### WORK ITEM
Copy every line of the data in which the word "homework" occurs.

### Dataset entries
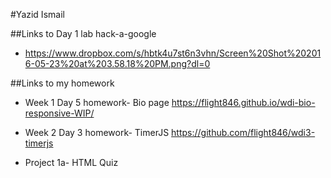 #Yazid Ismail

##Links to Day 1 lab hack-a-google
- https://www.dropbox.com/s/hbtk4u7st6n3vhn/Screen%20Shot%202016-05-23%20at%203.58.18%20PM.png?dl=0

##Links to my homework
- Week 1 Day 5 homework- Bio page
https://flight846.github.io/wdi-bio-responsive-WIP/

- Week 2 Day 3 homework- TimerJS
https://github.com/flight846/wdi3-timerjs

- Project 1a- HTML Quiz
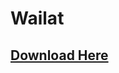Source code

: # Wailat

## [Download Here](https://www.spigotmc.org/resources/wailat-inspired-by-forge-waila-mod-itemsadder-compatibility.67040/)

### WRITTEN RESPONSE
##Links to my homework
- Week 1 Day 5 homework- Bio page
- Week 2 Day 3 homework- TimerJS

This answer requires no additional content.